We have seen, in recent days, the threat of firing between Israel and Hezbollah potentially leading to a higher level of conflict. We hope that that has now been contained. We see the Egyptian Government dealing with terrorism in the Sinai, which affects their whole attitude towards Gaza. We see Palestinian refugees who were in Syria becoming refugees for a second time in Jordan or Lebanon and we see the increasing strain on Jordan and Lebanon—as well, incidentally, as on Turkey, where there are now 1.5 million Syrian refugees from the conflict spilling over the boundaries that we, the British and the French, left behind in drawing the map after the First World War.

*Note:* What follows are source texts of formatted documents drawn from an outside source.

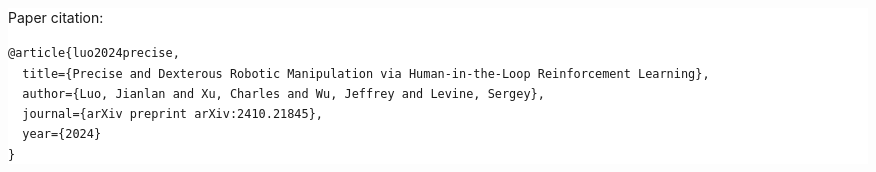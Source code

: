 Paper citation:

```
@article{luo2024precise,
  title={Precise and Dexterous Robotic Manipulation via Human-in-the-Loop Reinforcement Learning},
  author={Luo, Jianlan and Xu, Charles and Wu, Jeffrey and Levine, Sergey},
  journal={arXiv preprint arXiv:2410.21845},
  year={2024}
}
```


<EditOnGithub source="https://github.com/huggingface/lerobot/blob/main/docs/source/hilserl.mdx" />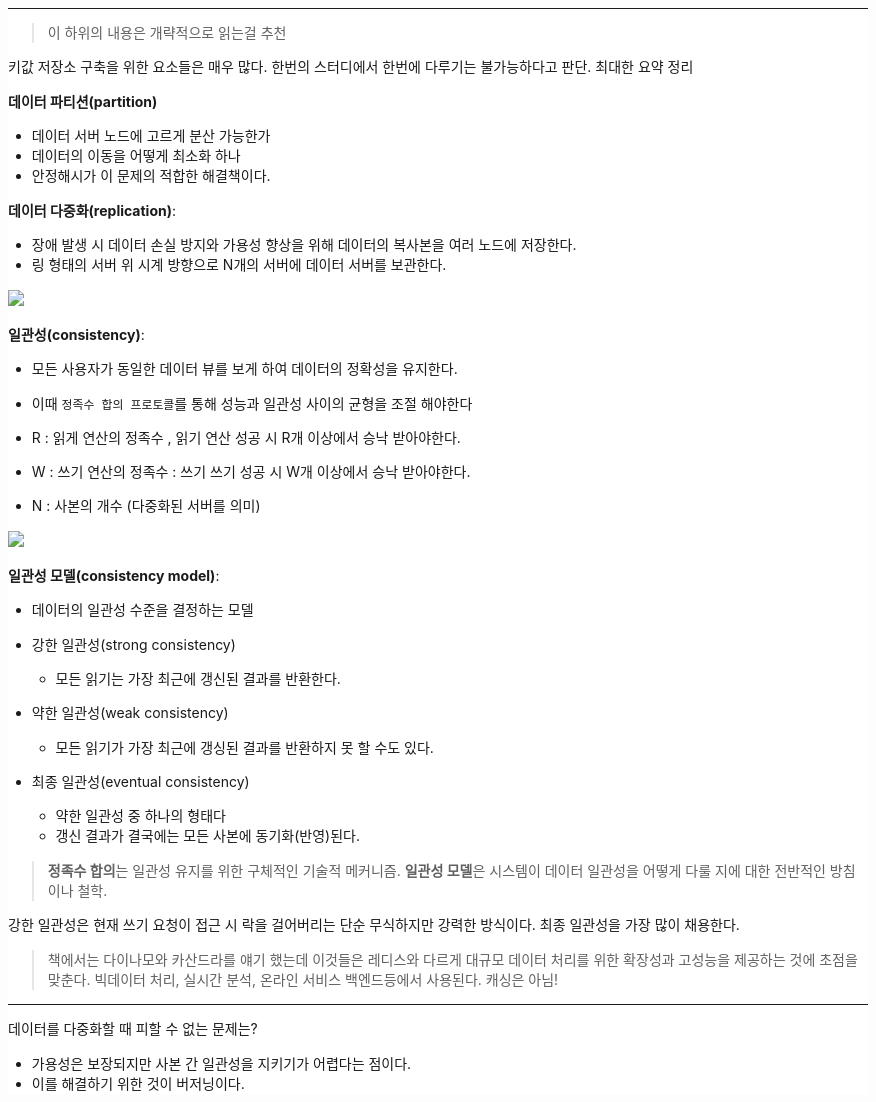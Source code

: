 -----

> 이 하위의 내용은 개략적으로 읽는걸 추천

키값 저장소 구축을 위한 요소들은 매우 많다.
한번의 스터디에서 한번에 다루기는 불가능하다고 판단.
최대한 요약 정리

**데이터 파티션(partition)**
- 데이터 서버 노드에 고르게 분산 가능한가
- 데이터의 이동을 어떻게 최소화 하나
- 안정해시가 이 문제의 적합한 해결책이다.

**데이터 다중화(replication)**:
- 장애 발생 시 데이터 손실 방지와 가용성 향상을 위해 데이터의 복사본을 여러 노드에 저장한다.
- 링 형태의 서버 위 시계 방향으로 N개의 서버에 데이터 서버를 보관한다.

![](https://i.imgur.com/2nHmfSU.png)

**일관성(consistency)**:
- 모든 사용자가 동일한 데이터 뷰를 보게 하여 데이터의 정확성을 유지한다.
- 이때  ```정족수 합의 프로토콜```를 통해 성능과 일관성 사이의 균형을 조절 해야한다

- R : 읽게 연산의 정족수 , 읽기 연산 성공 시 R개 이상에서 승낙 받아야한다.
- W : 쓰기 연산의 정족수 : 쓰기 쓰기 성공 시 W개 이상에서 승낙 받아야한다.
- N : 사본의 개수 (다중화된 서버를 의미)
  
![](https://i.imgur.com/ORqFwmu.png)



**일관성 모델(consistency model)**:
- 데이터의 일관성 수준을 결정하는 모델

- 강한 일관성(strong consistency)
    - 모든 읽기는 가장 최근에 갱신된 결과를 반환한다.
- 약한 일관성(weak consistency)
    - 모든 읽기가 가장 최근에 갱싱된 결과를 반환하지 못 할 수도 있다.
- 최종 일관성(eventual consistency)
    - 약한 일관성 중 하나의 형태다
    - 갱신 결과가 결국에는 모든 사본에 동기화(반영)된다.

>**정족수 합의**는 일관성 유지를 위한 구체적인 기술적 메커니즘.
**일관성 모델**은 시스템이 데이터 일관성을 어떻게 다룰 지에 대한 전반적인 방침이나 철학.

강한 일관성은 현재 쓰기 요청이 접근 시 락을 걸어버리는 단순 무식하지만 강력한 방식이다.
최종 일관성을 가장 많이 채용한다.

>책에서는 다이나모와 카산드라를 얘기 했는데 이것들은 레디스와 다르게
> 대규모 데이터 처리를 위한 확장성과 고성능을 제공하는 것에 초점을 맞춘다.
> 빅데이터 처리, 실시간 분석, 온라인 서비스 백엔드등에서 사용된다.
> 캐싱은 아님!

---

데이터를 다중화할 때 피할 수 없는 문제는?
- 가용성은 보장되지만 사본 간 일관성을 지키기가 어렵다는 점이다.
- 이를 해결하기 위한 것이 버저닝이다.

We also see partisan exploitation of this issue within the United States, raising the existential threat to Israel that America’s unquestioning support might begin to come into question, as some in the Israeli press have remarked in recent days. Behind all this, we also see population growth across the Middle East as one of the drivers of the conflict. We all know that a surplus of frustrated and underemployed young men drives radicalism. We have to accept that that is part of the problem all across the Middle East. In these circumstances, Britain remains firmly committed to the two-state solution: a sovereign, independent, democratic, contiguous and viable Palestinian state living in peace and security, side by side with Israel.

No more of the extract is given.